Along with feet on seats
Things that really annoy my on trains - people who spread themselves over two seats - I feel like getting up and is sitting in their ‘other’ seat. Only slightly worse than having “private” phone calls in public.
Very topical subject. I’m travelling back from London to Glasgow, Virgin first class, nice table of 4 all to myself, since me seat is the only one reserved, until a couple arrive with a hairy dog and proceed to take up the 3 seats at my table, yes the dog gets a seat too! The wife sits beside me, the dog is opposite me and the husband sits opposite the wife until we start and he then parks himself on a single seat opposite, leaving me with the wife and shaggy dog!
I decide I need to move, as my wife has a severe allergy to dog hair, so I move to the next table of 4. The the ticket man arrives, only to discover that they don’t have first class tickets!
You couldn’t make it up!
I certainly don’t miss my former daily commute to Waterloo. If the train was busy and I knew I would end up sitting next to someone, my tactic was to select one of the bag on seat merchants, even if at that point there were other available seats.
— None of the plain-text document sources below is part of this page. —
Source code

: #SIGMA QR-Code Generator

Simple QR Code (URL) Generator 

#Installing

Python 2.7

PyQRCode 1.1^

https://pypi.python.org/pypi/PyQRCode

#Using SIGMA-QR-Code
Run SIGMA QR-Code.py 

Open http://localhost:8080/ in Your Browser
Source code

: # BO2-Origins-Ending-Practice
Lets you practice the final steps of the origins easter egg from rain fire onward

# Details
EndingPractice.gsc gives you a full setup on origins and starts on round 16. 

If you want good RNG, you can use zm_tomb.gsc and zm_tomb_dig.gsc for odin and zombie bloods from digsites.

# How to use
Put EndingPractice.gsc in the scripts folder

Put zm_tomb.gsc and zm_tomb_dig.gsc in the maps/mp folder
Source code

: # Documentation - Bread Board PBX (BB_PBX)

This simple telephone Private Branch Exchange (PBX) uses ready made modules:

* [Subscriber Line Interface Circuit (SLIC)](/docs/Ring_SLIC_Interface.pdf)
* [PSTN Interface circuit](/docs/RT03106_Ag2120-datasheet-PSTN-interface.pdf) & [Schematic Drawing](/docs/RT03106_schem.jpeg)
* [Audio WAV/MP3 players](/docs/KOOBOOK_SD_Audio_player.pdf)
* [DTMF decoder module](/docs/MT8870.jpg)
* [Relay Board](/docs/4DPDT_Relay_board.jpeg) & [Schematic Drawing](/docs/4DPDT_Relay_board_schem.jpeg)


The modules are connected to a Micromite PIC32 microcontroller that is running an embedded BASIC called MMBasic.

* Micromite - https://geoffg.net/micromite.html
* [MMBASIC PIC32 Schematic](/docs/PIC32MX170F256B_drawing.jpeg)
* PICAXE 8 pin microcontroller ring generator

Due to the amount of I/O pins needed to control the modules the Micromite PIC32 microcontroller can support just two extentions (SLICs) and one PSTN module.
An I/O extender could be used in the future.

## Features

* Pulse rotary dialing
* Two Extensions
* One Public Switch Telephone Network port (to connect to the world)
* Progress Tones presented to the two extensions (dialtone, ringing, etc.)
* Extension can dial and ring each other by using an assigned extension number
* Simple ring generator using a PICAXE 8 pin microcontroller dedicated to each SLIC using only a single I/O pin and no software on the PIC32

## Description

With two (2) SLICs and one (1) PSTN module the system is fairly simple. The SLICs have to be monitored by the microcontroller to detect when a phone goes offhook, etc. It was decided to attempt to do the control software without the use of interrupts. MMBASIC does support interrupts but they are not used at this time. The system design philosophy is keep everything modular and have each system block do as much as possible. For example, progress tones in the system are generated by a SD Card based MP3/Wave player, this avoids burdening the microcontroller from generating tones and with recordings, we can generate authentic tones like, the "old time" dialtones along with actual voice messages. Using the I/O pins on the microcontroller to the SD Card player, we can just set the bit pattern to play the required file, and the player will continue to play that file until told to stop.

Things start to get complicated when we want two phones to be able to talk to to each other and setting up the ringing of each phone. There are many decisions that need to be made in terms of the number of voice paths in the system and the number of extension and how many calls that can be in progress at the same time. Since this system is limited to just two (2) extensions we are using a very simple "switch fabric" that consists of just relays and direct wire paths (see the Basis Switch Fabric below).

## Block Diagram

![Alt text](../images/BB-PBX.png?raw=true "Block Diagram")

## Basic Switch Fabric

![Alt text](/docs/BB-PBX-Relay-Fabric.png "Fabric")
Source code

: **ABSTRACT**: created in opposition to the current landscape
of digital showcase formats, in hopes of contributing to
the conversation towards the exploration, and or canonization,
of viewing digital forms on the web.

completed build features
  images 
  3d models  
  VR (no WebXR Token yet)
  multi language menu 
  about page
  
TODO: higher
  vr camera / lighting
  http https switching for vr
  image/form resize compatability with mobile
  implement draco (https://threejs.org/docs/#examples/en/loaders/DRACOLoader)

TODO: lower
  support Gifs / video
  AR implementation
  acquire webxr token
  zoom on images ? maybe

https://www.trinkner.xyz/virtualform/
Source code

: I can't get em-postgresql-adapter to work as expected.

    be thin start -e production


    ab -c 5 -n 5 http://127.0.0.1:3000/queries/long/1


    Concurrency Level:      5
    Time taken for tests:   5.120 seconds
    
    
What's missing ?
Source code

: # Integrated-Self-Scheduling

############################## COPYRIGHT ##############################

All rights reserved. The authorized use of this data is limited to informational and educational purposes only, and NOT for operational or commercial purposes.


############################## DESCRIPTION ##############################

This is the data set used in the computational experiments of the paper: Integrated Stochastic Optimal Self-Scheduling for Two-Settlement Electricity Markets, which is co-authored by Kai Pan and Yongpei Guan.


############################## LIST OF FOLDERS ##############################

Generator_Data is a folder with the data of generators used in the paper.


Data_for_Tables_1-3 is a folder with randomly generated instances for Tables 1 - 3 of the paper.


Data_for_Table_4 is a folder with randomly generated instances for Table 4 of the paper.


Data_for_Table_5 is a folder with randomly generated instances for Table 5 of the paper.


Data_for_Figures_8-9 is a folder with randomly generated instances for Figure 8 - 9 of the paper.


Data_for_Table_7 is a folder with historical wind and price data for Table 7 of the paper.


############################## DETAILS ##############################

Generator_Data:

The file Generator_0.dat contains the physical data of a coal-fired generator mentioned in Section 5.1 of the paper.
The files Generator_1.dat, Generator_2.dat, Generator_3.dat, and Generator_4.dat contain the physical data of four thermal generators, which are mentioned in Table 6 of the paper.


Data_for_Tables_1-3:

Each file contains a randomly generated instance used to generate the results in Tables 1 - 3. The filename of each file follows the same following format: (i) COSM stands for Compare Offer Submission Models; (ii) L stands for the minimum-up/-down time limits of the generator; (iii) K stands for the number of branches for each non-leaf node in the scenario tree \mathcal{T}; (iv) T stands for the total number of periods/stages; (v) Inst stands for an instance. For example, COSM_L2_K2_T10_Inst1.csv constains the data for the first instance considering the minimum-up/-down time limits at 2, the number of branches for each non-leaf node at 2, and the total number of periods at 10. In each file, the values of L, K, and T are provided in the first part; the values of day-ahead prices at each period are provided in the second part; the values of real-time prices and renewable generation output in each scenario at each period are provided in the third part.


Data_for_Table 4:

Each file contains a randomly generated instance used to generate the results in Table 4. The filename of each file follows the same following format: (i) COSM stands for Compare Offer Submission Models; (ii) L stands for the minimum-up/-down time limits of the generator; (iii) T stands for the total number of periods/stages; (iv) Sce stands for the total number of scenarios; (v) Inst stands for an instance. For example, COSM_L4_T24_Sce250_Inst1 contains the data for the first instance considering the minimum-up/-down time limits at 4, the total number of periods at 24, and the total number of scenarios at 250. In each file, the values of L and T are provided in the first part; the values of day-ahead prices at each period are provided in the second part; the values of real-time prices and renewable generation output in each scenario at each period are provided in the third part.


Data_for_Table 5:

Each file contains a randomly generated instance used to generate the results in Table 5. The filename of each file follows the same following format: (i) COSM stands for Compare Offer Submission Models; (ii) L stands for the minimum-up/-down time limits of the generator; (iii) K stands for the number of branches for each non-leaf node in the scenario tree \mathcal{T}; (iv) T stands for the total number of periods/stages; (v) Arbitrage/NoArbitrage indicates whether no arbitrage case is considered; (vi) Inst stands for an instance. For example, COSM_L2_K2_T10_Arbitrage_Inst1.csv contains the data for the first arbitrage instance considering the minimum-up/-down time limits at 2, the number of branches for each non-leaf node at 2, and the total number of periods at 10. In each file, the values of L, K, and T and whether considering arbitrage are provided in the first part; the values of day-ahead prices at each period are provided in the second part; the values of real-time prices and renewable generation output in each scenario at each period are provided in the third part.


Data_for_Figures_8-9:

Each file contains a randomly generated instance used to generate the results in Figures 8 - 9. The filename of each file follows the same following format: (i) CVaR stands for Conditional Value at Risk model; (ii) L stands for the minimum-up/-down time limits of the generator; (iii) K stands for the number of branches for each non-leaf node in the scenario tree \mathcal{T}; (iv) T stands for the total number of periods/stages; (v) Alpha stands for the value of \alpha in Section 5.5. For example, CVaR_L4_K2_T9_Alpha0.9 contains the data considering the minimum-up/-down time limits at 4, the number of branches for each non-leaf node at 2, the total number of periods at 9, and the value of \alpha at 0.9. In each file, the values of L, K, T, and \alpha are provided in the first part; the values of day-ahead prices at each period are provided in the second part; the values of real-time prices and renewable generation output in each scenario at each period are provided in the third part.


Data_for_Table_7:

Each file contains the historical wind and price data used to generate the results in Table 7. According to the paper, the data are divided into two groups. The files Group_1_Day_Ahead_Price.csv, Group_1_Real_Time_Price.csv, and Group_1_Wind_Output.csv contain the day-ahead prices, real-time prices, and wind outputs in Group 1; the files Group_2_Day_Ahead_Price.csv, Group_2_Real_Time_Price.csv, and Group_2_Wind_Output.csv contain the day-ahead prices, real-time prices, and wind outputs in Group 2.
As to the phone call brigade, I always found the “loud important business call” ones particularly annoying. They were trying to convey how important they were, whereas to me it conveyed an employee at their bosses beck and call.
Japan: No phone calls allowed on the train. You want to make one, go to the toilet area in between the cars. Bliss.....
We really need that kind of thing here. As for feet on seats.....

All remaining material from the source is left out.